◆ **Work item**
Please tally every line in the listing below where the word "البرد" appears, then give the number and nothing more.

◆ **Stored data**
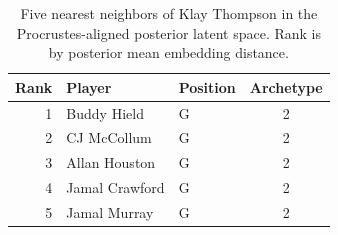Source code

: \begin{table}[htbp]
  \centering\small
  \begin{tabular}{rllc}
    \toprule
    Rank & Player & Position & Archetype \\
    \midrule
    1 & Buddy Hield & G & 2 \\
    2 & CJ McCollum & G & 2 \\
    3 & Allan Houston & G & 2 \\
    4 & Jamal Crawford & G & 2 \\
    5 & Jamal Murray & G & 2 \\
    \bottomrule
  \end{tabular}
  \caption{Five nearest neighbors of Klay Thompson in the Procrustes-aligned posterior latent space. Rank is by posterior mean embedding distance.}
\end{table}


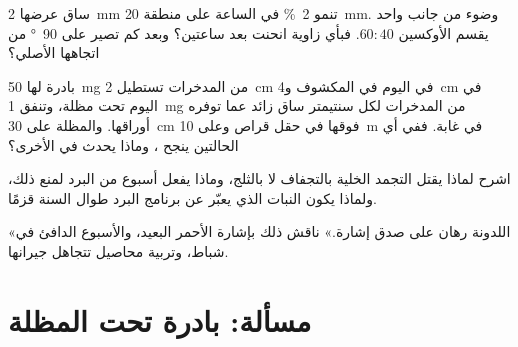 \begin{exercise}[$\star\star$]\label{exo:b2:plant-plasticity:9}
ساق عرضها \qty{2}{mm} تنمو \qty{2}{\%} في الساعة على
منطقة \qty{20}{mm}. وضوء من جانب واحد يقسم الأوكسين $60 : 40$.
فبأي زاوية انحنت بعد ساعتين؟ وبعد كم تصير
على \qty{90}{\degree} من اتجاهها الأصلي؟
\end{exercise}

\begin{exercise}[$\star\star\star$]\label{exo:b2:plant-plasticity:10}
بادرة لها \qty{50}{mg} من المدخرات تستطيل \qty{2}{cm}
في اليوم في المكشوف و\qty{4}{cm} في اليوم تحت مظلة، وتنفق
\qty{1}{mg} من المدخرات لكل سنتيمتر ساق زائد عما توفره
أوراقها. والمظلة على \qty{30}{cm} فوقها في حقل قراص
وعلى \qty{10}{m} في غابة. ففي أي الحالتين ينجح ،
وماذا يحدث في الأخرى؟
\end{exercise}

\begin{exercise}[$\star\star\star$]\label{exo:b2:plant-plasticity:11}
اشرح لماذا يقتل التجمد الخلية بالتجفاف لا بالثلج،
وماذا يفعل أسبوع من البرد لمنع ذلك، ولماذا يكون النبات الذي
يعبّر عن برنامج البرد طوال السنة قزمًا.
\end{exercise}

\begin{exercise}[$\star\star\star$]\label{exo:b2:plant-plasticity:12}
«اللدونة رهان على صدق إشارة.» ناقش ذلك بإشارة
الأحمر البعيد، والأسبوع الدافئ في شباط، وتربية محاصيل
تتجاهل جيرانها.
\end{exercise}

\section{مسألة: بادرة تحت المظلة}

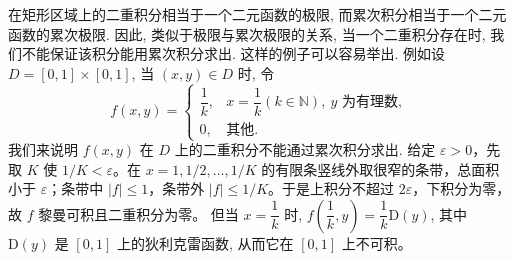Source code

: \documentclass[12pt,fontset=fandol]{ctexart}
\begin{document}
\noindent{}\quad 在矩形区域上的二重积分相当于一个二元函数的极限, 而累次积分相当于一个二元函数的累次极限. 因此, 类似于极限与累次极限的关系, 当一个二重积分存在时, 我们不能保证该积分能用累次积分求出. 这样的例子可以容易举出. 例如设 $D=[0,1]\times[0,1]$, 当 $(x,y)\in D$ 时, 令
\[
  f(x,y)=
  \begin{cases}
    \dfrac1k, & x=\dfrac1k(k\in\mathbb N),\ y\text{ 为有理数},\\
    0, & \text{其他}.
  \end{cases}
\]
我们来说明 $f(x,y)$ 在 $D$ 上的二重积分不能通过累次积分求出. 给定 $\varepsilon>0$，先取 $K$ 使 $1/K<\varepsilon$。在 $x=1,1/2,\ldots,1/K$ 的有限条竖线外取很窄的条带，总面积小于 $\varepsilon$；条带中 $|f|\le1$，条带外 $|f|\le1/K$。于是上积分不超过 $2\varepsilon$，下积分为零，故 $f$ 黎曼可积且二重积分为零。 但当 $x=\dfrac1k$ 时, $f\left(\dfrac1k,y\right)=\dfrac1k\mathrm D(y)$, 其中 $\mathrm D(y)$ 是 $[0,1]$ 上的狄利克雷函数, 从而它在 $[0,1]$ 上不可积。
\end{document}
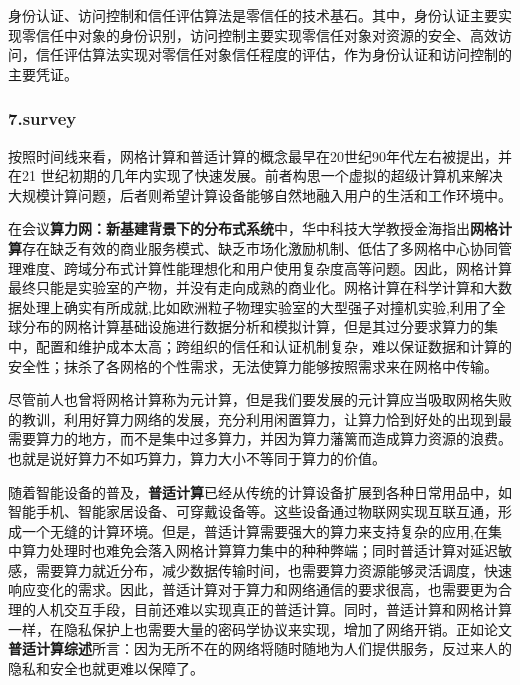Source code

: \documentclass[a4paper,twoside]{scrbook}
\begin{document}
\begin{CJK}{UTF8}{gbsn}
身份认证、访问控制和信任评估算法是零信任的技术基石。其中，身份认证主要实现零信任中对象的身份识别，访问控制主要实现零信任对象对资源的安全、高效访问，信任评估算法实现对零信任对象信任程度的评估，作为身份认证和访问控制的主要凭证。
\subsubsection{7.survey}
按照时间线来看，网格计算和普适计算的概念最早在20世纪90年代左右被提出，并在21 世纪初期的几年内实现了快速发展。前者构思一个虚拟的超级计算机来解决大规模计算问题，后者则希望计算设备能够自然地融入用户的生活和工作环境中。

在会议\textbf{算力网：新基建背景下的分布式系统}中，华中科技大学教授金海指出\textbf{网格计算}存在缺乏有效的商业服务模式、缺乏市场化激励机制、低估了多网格中心协同管理难度、跨域分布式计算性能理想化和用户使用复杂度高等问题。因此，网格计算最终只能是实验室的产物，并没有走向成熟的商业化。网格计算在科学计算和大数据处理上确实有所成就,比如欧洲粒子物理实验室的大型强子对撞机实验,利用了全球分布的网格计算基础设施进行数据分析和模拟计算，但是其过分要求算力的集中，配置和维护成本太高；跨组织的信任和认证机制复杂，难以保证数据和计算的安全性；抹杀了各网格的个性需求，无法使算力能够按照需求来在网格中传输。

尽管前人也曾将网格计算称为元计算，但是我们要发展的元计算应当吸取网格失败的教训，利用好算力网络的发展，充分利用闲置算力，让算力恰到好处的出现到最需要算力的地方，而不是集中过多算力，并因为算力藩篱而造成算力资源的浪费。也就是说好算力不如巧算力，算力大小不等同于算力的价值。

随着智能设备的普及，\textbf{普适计算}已经从传统的计算设备扩展到各种日常用品中，如智能手机、智能家居设备、可穿戴设备等。这些设备通过物联网实现互联互通，形成一个无缝的计算环境。但是，普适计算需要强大的算力来支持复杂的应用,在集中算力处理时也难免会落入网格计算算力集中的种种弊端；同时普适计算对延迟敏感，需要算力就近分布，减少数据传输时间，也需要算力资源能够灵活调度，快速响应变化的需求。因此，普适计算对于算力和网络通信的要求很高，也需要更为合理的人机交互手段，目前还难以实现真正的普适计算。同时，普适计算和网格计算一样，在隐私保护上也需要大量的密码学协议来实现，增加了网络开销。正如论文\textbf{普适计算综述}所言：因为无所不在的网络将随时随地为人们提供服务，反过来人的隐私和安全也就更难以保障了。


\end{CJK}
\end{document}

◆ **Response**
2